◆ **Provided records**
-- Opening Marker --
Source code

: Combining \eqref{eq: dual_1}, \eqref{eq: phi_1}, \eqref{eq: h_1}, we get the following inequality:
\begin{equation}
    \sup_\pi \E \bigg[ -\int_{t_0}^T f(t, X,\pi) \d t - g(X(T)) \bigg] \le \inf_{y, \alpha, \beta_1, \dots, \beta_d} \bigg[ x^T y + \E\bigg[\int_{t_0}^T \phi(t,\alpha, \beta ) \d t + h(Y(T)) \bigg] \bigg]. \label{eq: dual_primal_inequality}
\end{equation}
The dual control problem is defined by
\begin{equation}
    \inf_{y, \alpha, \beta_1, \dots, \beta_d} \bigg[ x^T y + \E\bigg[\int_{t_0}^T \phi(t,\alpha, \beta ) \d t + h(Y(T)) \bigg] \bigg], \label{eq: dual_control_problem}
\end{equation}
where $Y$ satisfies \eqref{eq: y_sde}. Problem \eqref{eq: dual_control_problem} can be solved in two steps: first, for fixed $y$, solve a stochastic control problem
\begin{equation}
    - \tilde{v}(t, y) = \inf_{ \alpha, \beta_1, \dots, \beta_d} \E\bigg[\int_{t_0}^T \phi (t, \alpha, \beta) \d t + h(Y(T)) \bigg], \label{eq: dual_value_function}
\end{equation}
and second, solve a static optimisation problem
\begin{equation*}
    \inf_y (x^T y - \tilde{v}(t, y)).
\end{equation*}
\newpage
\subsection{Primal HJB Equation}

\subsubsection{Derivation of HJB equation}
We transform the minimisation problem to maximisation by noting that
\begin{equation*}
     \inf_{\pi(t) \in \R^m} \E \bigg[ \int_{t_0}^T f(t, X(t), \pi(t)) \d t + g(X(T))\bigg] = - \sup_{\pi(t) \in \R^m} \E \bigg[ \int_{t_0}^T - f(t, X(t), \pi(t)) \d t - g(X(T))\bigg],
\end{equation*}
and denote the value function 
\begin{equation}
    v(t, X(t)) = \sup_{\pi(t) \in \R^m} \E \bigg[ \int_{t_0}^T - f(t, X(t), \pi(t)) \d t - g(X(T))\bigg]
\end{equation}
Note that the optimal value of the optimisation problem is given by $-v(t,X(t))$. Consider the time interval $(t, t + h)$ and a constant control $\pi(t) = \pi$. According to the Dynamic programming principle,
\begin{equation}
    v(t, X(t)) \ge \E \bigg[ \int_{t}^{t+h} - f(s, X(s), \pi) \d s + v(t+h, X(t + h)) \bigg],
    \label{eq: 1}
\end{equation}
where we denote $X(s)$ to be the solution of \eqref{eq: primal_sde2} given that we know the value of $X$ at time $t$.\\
-- Closing Marker --
-- Opening Marker --
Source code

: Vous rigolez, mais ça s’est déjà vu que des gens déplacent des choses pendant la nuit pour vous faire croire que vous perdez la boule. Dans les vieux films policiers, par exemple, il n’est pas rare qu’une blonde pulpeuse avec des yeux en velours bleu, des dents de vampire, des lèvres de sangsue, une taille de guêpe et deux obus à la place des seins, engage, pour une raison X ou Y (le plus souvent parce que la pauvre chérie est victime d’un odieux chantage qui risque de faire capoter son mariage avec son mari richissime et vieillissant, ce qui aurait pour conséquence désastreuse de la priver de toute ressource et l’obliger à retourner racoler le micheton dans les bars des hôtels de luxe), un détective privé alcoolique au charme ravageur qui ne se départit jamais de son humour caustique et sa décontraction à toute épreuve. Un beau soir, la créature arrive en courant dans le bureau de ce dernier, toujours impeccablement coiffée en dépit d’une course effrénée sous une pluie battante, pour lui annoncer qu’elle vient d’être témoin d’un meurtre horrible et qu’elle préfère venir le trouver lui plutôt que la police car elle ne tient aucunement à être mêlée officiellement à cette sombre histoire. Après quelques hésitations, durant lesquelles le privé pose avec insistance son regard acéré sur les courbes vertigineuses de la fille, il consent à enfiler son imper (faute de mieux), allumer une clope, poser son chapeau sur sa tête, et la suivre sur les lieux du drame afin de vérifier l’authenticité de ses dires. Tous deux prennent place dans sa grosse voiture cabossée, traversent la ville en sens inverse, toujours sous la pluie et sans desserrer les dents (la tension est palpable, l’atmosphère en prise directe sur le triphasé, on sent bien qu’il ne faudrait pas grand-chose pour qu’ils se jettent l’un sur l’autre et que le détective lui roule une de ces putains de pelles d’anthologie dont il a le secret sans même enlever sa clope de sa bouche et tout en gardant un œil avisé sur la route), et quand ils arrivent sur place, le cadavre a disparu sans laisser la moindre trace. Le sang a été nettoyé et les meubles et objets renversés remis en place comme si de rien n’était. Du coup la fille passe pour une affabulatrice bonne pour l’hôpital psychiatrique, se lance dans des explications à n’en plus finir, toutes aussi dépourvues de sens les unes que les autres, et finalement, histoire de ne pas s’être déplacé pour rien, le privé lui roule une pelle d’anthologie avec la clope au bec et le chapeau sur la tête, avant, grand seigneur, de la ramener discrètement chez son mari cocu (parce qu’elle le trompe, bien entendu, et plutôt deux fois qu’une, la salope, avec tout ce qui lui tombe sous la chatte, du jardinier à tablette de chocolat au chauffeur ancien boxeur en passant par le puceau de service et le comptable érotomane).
-- Closing Marker --
Total the lines in the records above that contain the string "solve". Write only that total.

◆ **Response to this task**
2